**Problem statement:**
An exact copy of the lines from the top of the data through the line with "Raspbian es el" is what you should give, with no pictures in it.

**Data for the task:**

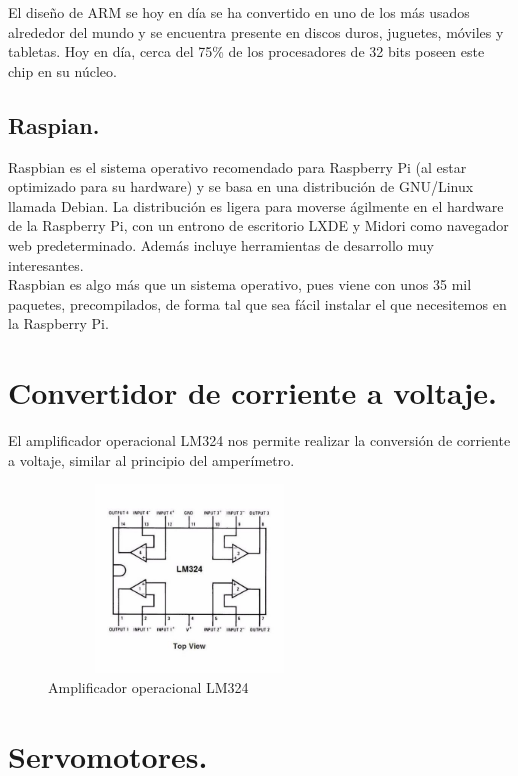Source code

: El diseño de ARM se hoy en día se ha convertido en uno de los más usados alrededor del mundo y se encuentra presente en discos duros, juguetes, móviles y tabletas. Hoy en día, cerca del 75\% de los procesadores de 32 bits poseen este chip en su núcleo. ~\cite{ARM}

\subsection{Raspian.}

Raspbian es el sistema operativo recomendado para Raspberry Pi (al estar optimizado para su hardware) y se basa en una distribución de GNU/Linux llamada Debian. La distribución es ligera para moverse ágilmente  en el hardware de la Raspberry Pi, con un entrono de escritorio LXDE y Midori como navegador web predeterminado. Además incluye herramientas de desarrollo muy interesantes. \\

 Raspbian es algo más que un sistema operativo, pues viene con unos 35 mil paquetes, precompilados, de forma tal que sea fácil instalar el que necesitemos en la Raspberry Pi.


\section{Convertidor de corriente a voltaje.}
El amplificador operacional LM324 nos permite realizar la conversión de corriente a voltaje, similar al principio del amperímetro.

\begin{figure}[H]
\centering
\includegraphics[width=7.5cm, height=5cm]{./images/estado-arte/LM324.jpg}
\caption{Amplificador operacional LM324}
\label{fig:lm324}
\end{figure}

\section{Servomotores.}

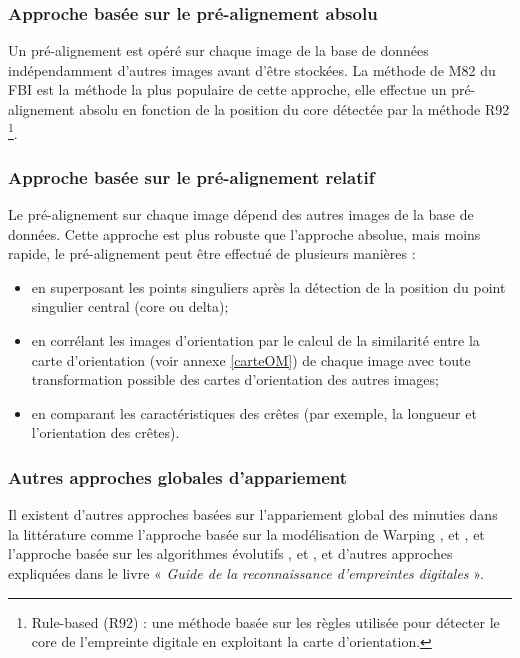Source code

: \subsubsection{Approche basée sur le pré-alignement absolu}
Un pré-alignement est opéré sur chaque image de la base de données indépendamment d'autres images avant d'être stockées. La méthode de M82 du FBI est la méthode la plus populaire de cette approche, elle effectue un pré-alignement absolu en fonction de la position du core détectée par la méthode R92 \footnote{Rule-based (R92) : une méthode basée sur les règles utilisée pour détecter le core de l’empreinte digitale en exploitant la carte d’orientation.}.

\subsubsection{Approche basée sur le pré-alignement relatif}
Le pré-alignement sur chaque image dépend des autres images de la base de données. Cette approche est plus robuste que l'approche absolue, mais moins rapide, le pré-alignement peut être effectué de plusieurs manières :
\begin{itemize}
	\item en superposant les points singuliers après la détection de la position du point singulier central (core ou delta);
	\item en corrélant les images d'orientation par le calcul de la similarité entre la carte d'orientation (voir annexe \ref{carteOM}) de chaque image avec toute transformation possible des cartes d'orientation des autres images;
	\item en comparant les caractéristiques des crêtes (par exemple, la longueur et l'orientation des crêtes).
\end{itemize}
\subsubsection{Autres approches globales d'appariement}
Il existent d'autres approches basées sur l'appariement global des minuties dans la littérature comme l'approche basée sur la modélisation de Warping \citep{meenen2006utilization}, \citep{liang2006fingerprint} et \citep{shi2009minucode}, et l'approche basée sur les algorithmes évolutifs \citep{sheng2009consensus}, \citep{sheng2007memetic} et \citep{tan2006fingerprint}, et d'autres approches expliquées dans le livre « \textit{Guide de la reconnaissance d'empreintes digitales} \citep{maltoni2009handbook}».

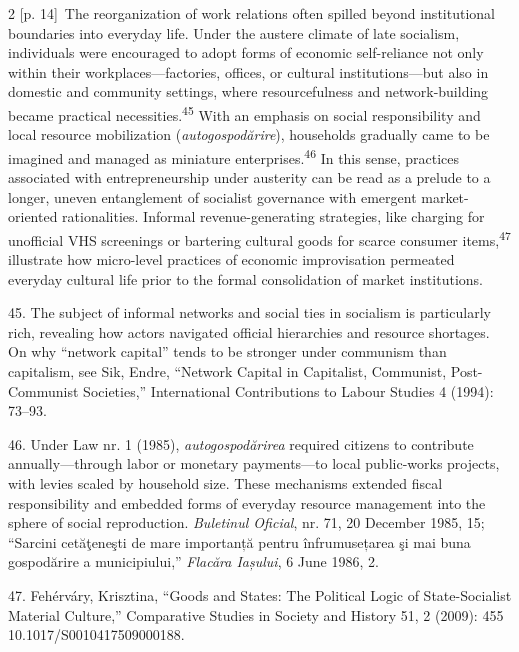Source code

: \documentclass[10pt,a4paper]{article}
\begin{document}
\begin{paracol}{2}
{\scriptsize\color{gray} [p. 14]}\ The reorganization of work relations often spilled beyond institutional boundaries into everyday life. Under the austere climate of late socialism, individuals were encouraged to adopt forms of economic self-reliance not only within their workplaces—factories, offices, or cultural institutions—but also in domestic and community settings, where resourcefulness and network-building became practical necessities.\nobreak\textsuperscript{45} With an emphasis on social responsibility and local resource mobilization (\textit{autogospodărire}), households gradually came to be imagined and managed as miniature enterprises.\nobreak\textsuperscript{46} In this sense, practices associated with entrepreneurship under austerity can be read as a prelude to a longer, uneven entanglement of socialist governance with emergent market-oriented rationalities. Informal revenue-generating strategies, like charging for unofficial VHS screenings or bartering cultural goods for scarce consumer items,\nobreak\textsuperscript{47} illustrate how micro-level practices of economic improvisation permeated everyday cultural life prior to the formal consolidation of market institutions.\par{\small 45. The subject of informal networks and social ties in socialism is particularly rich, revealing how actors navigated official hierarchies and resource shortages. On why “network capital” tends to be stronger under communism than capitalism, see Sik, Endre, “Network Capital in Capitalist, Communist, Post-Communist Societies,” International Contributions to Labour Studies 4 (1994): 73–93.\par}{\small 46. Under Law nr. 1 (1985), \textit{autogospodărirea} required citizens to contribute annually—through labor or monetary payments—to local public-works projects, with levies scaled by household size. These mechanisms extended fiscal responsibility and embedded forms of everyday resource management into the sphere of social reproduction. \textit{Buletinul Oficial}, nr. 71, 20 December 1985, 15; “Sarcini cetăţeneşti de mare importanță pentru înfrumusețarea şi mai buna gospodărire a municipiului,” \textit{Flacăra Iașului}, 6 June 1986, 2.\par}{\small 47. Fehérváry, Krisztina, “Goods and States: The Political Logic of State-Socialist Material Culture,” Comparative Studies in Society and History 51, 2 (2009): 455 10.1017/S0010417509000188.\par}
\switchcolumn*

\end{paracol}
\end{document}
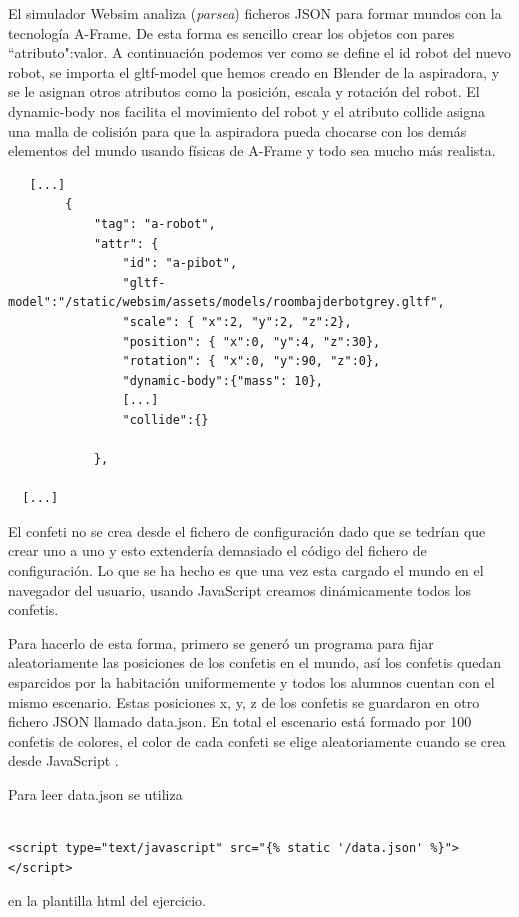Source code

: El simulador Websim analiza (\textit{parsea}) ficheros JSON para formar mundos con la tecnología A-Frame. De esta forma es sencillo crear los objetos con pares ``atributo":valor. A continuación podemos ver como se define el id robot del nuevo robot, se importa el gltf-model que hemos creado en Blender de la aspiradora, y se le asignan otros atributos como la posición, escala y rotación del robot. El dynamic-body nos facilita el movimiento del robot y el atributo collide asigna una malla de colisión para que la aspiradora pueda chocarse con los demás elementos del mundo usando físicas de A-Frame y todo sea mucho más realista.

\begin{lstlisting}
   [...]
        {
            "tag": "a-robot",
            "attr": {
                "id": "a-pibot",
                "gltf-model":"/static/websim/assets/models/roombajderbotgrey.gltf",
                "scale": { "x":2, "y":2, "z":2},
                "position": { "x":0, "y":4, "z":30},
                "rotation": { "x":0, "y":90, "z":0},
                "dynamic-body":{"mass": 10},
                [...]
                "collide":{}

            },
           
  [...]
\end{lstlisting}

El confeti no se crea desde el fichero de configuración dado que se tedrían que crear uno a uno y esto extendería demasiado el código del fichero de configuración. Lo que se ha hecho es que una vez esta cargado el mundo en el navegador del usuario, usando JavaScript creamos dinámicamente todos los confetis.

Para hacerlo de esta forma, primero se generó un programa para fijar aleatoriamente las posiciones de los confetis en el mundo, así los confetis quedan esparcidos por la habitación uniformemente y todos los alumnos cuentan con el mismo escenario. Estas posiciones x, y, z de los confetis se guardaron en otro fichero JSON llamado data.json. En total el escenario está formado por 100 confetis de colores, el color de cada confeti se elige aleatoriamente cuando se crea  desde JavaScript .

Para leer data.json se utiliza
\begin{lstlisting}

<script type="text/javascript" src="{% static '/data.json' %}"></script>
\end{lstlisting}
en la plantilla html del ejercicio.

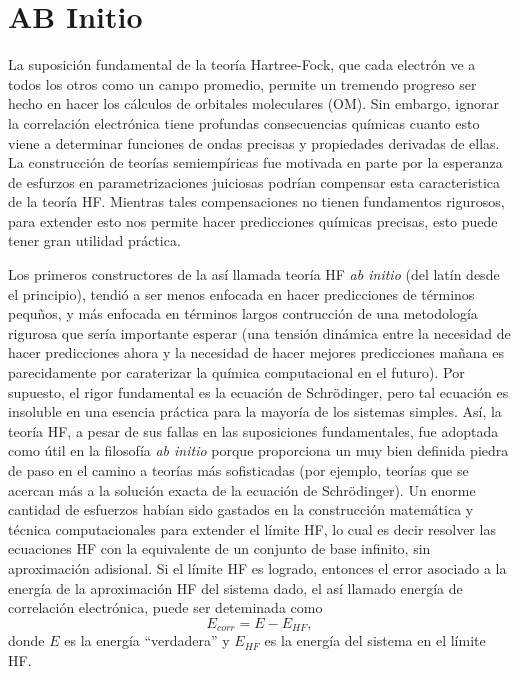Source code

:\section*{AB Initio}
La suposici\'on fundamental de la teor\'ia Hartree-Fock, que cada 
electr\'on ve a todos los otros como un campo promedio, permite un
tremendo progreso ser hecho en hacer los c\'alculos de orbitales
moleculares (OM). Sin embargo, ignorar la correlaci\'on electr\'onica
tiene profundas consecuencias qu\'imicas cuanto esto viene a 
determinar funciones de ondas precisas y propiedades derivadas de 
ellas. La construcci\'on de teor\'ias semiemp\'iricas fue motivada en
parte por la esperanza de esfurzos en parametrizaciones juiciosas
podr\'ian compensar esta caracteristica de la teor\'ia HF. Mientras
tales compensaciones no tienen fundamentos rigurosos, para extender
esto nos permite hacer predicciones qu\'imicas precisas, esto puede
tener gran utilidad pr\'actica.

Los primeros constructores de la as\'i llamada teor\'ia HF {\it ab 
initio} (del lat\'in desde el principio), tendi\'o a ser menos 
enfocada en hacer predicciones de t\'erminos pequ\~nos, y m\'as 
enfocada en t\'erminos largos contrucci\'on de una metodolog\'ia
rigurosa que ser\'ia importante esperar (una tensi\'on din\'amica
entre la necesidad de hacer predicciones ahora y la necesidad de hacer
mejores predicciones ma\~nana es parecidamente por caraterizar la 
qu\'imica computacional en el futuro). Por supuesto, el rigor 
fundamental es la ecuaci\'on de Schr\"odinger, pero tal ecuaci\'on es
insoluble en una esencia pr\'actica para la mayor\'ia de los sistemas
simples. As\'i, la teor\'ia HF, a pesar de sus fallas en las 
suposiciones fundamentales, fue adoptada como \'util en la 
filosof\'ia {\it ab initio} porque proporciona un muy bien definida 
piedra de paso en el camino a teor\'ias m\'as sofisticadas (por 
ejemplo, teor\'ias que se acercan m\'as a la soluci\'on exacta de la
ecuaci\'on de Schr\"odinger). Un enorme cantidad de esfuerzos 
hab\'ian sido gastados en la construcci\'on matem\'atica y t\'ecnica 
computacionales para extender el l\'imite HF, lo cual es decir 
resolver las ecuaciones HF con la equivalente  de un conjunto de base 
infinito, sin aproximaci\'on adisional. Si el l\'imite HF es logrado,
entonces el error asociado a la energ\'ia de la aproximaci\'on HF del
sistema dado, el as\'i llamado energ\'ia de correlaci\'on 
electr\'onica, puede ser deteminada como
$$E_{corr}=E-E_{HF},$$
donde $E$ es la energ\'ia ``verdadera'' y $E_{HF}$ es la energ\'ia del 
sistema en el l\'imite HF.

**Expected answer:**
Source code

: El diseño de ARM se hoy en día se ha convertido en uno de los más usados alrededor del mundo y se encuentra presente en discos duros, juguetes, móviles y tabletas. Hoy en día, cerca del 75\% de los procesadores de 32 bits poseen este chip en su núcleo. ~\cite{ARM}

\subsection{Raspian.}

Raspbian es el sistema operativo recomendado para Raspberry Pi (al estar optimizado para su hardware) y se basa en una distribución de GNU/Linux llamada Debian. La distribución es ligera para moverse ágilmente  en el hardware de la Raspberry Pi, con un entrono de escritorio LXDE y Midori como navegador web predeterminado. Además incluye herramientas de desarrollo muy interesantes. \\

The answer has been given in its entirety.